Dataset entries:
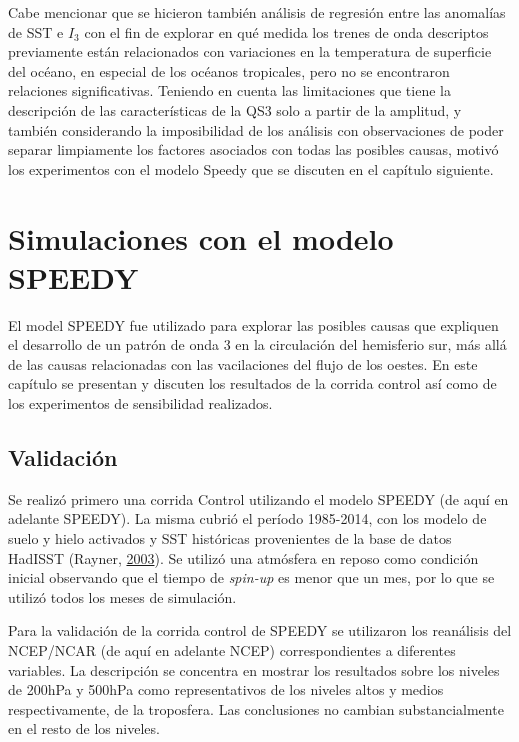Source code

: \documentclass[spanish,a4paper,12pt]{book}
\begin{document}
Cabe mencionar que se hicieron también análisis de regresión entre las
anomalías de SST e \(I_3\) con el fin de explorar en qué medida los
trenes de onda descriptos previamente están relacionados con variaciones
en la temperatura de superficie del océano, en especial de los océanos
tropicales, pero no se encontraron relaciones significativas. Teniendo
en cuenta las limitaciones que tiene la descripción de las
características de la QS3 solo a partir de la amplitud, y también
considerando la imposibilidad de los análisis con observaciones de poder
separar limpiamente los factores asociados con todas las posibles
causas, motivó los experimentos con el modelo Speedy que se discuten en
el capítulo siguiente.

\chapter{Simulaciones con el modelo
SPEEDY}\label{simulaciones-con-el-modelo-speedy}

El model SPEEDY fue utilizado para explorar las posibles causas que
expliquen el desarrollo de un patrón de onda 3 en la circulación del
hemisferio sur, más allá de las causas relacionadas con las vacilaciones
del flujo de los oestes. En este capítulo se presentan y discuten los
resultados de la corrida control así como de los experimentos de
sensibilidad realizados.

\section{Validación}\label{validacion}

Se realizó primero una corrida Control utilizando el modelo SPEEDY (de
aquí en adelante SPEEDY). La misma cubrió el período 1985-2014, con los
modelo de suelo y hielo activados y SST históricas provenientes de la
base de datos HadISST (Rayner,
\protect\hyperlink{ref-Rayner2003}{2003}). Se utilizó una atmósfera en
reposo como condición inicial observando que el tiempo de \emph{spin-up}
es menor que un mes, por lo que se utilizó todos los meses de
simulación.

Para la validación de la corrida control de SPEEDY se utilizaron los
reanálisis del NCEP/NCAR (de aquí en adelante NCEP) correspondientes a
diferentes variables. La descripción se concentra en mostrar los
resultados sobre los niveles de 200hPa y 500hPa como representativos de
los niveles altos y medios respectivamente, de la troposfera. Las
conclusiones no cambian substancialmente en el resto de los niveles.
\end{document}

### Assigned task
Once the pictures are dropped, repeat the data above exactly.

### Solution for this problem
Source code

: \documentclass[spanish,a4paper,12pt]{book}
\begin{document}
Cabe mencionar que se hicieron también análisis de regresión entre las
anomalías de SST e \(I_3\) con el fin de explorar en qué medida los
trenes de onda descriptos previamente están relacionados con variaciones
en la temperatura de superficie del océano, en especial de los océanos
tropicales, pero no se encontraron relaciones significativas. Teniendo
en cuenta las limitaciones que tiene la descripción de las
características de la QS3 solo a partir de la amplitud, y también
considerando la imposibilidad de los análisis con observaciones de poder
separar limpiamente los factores asociados con todas las posibles
causas, motivó los experimentos con el modelo Speedy que se discuten en
el capítulo siguiente.

\chapter{Simulaciones con el modelo
SPEEDY}\label{simulaciones-con-el-modelo-speedy}

El model SPEEDY fue utilizado para explorar las posibles causas que
expliquen el desarrollo de un patrón de onda 3 en la circulación del
hemisferio sur, más allá de las causas relacionadas con las vacilaciones
del flujo de los oestes. En este capítulo se presentan y discuten los
resultados de la corrida control así como de los experimentos de
sensibilidad realizados.

\section{Validación}\label{validacion}

Se realizó primero una corrida Control utilizando el modelo SPEEDY (de
aquí en adelante SPEEDY). La misma cubrió el período 1985-2014, con los
modelo de suelo y hielo activados y SST históricas provenientes de la
base de datos HadISST (Rayner,
\protect\hyperlink{ref-Rayner2003}{2003}). Se utilizó una atmósfera en
reposo como condición inicial observando que el tiempo de \emph{spin-up}
es menor que un mes, por lo que se utilizó todos los meses de
simulación.

Para la validación de la corrida control de SPEEDY se utilizaron los
reanálisis del NCEP/NCAR (de aquí en adelante NCEP) correspondientes a
diferentes variables. La descripción se concentra en mostrar los
resultados sobre los niveles de 200hPa y 500hPa como representativos de
los niveles altos y medios respectivamente, de la troposfera. Las
conclusiones no cambian substancialmente en el resto de los niveles.
\end{document}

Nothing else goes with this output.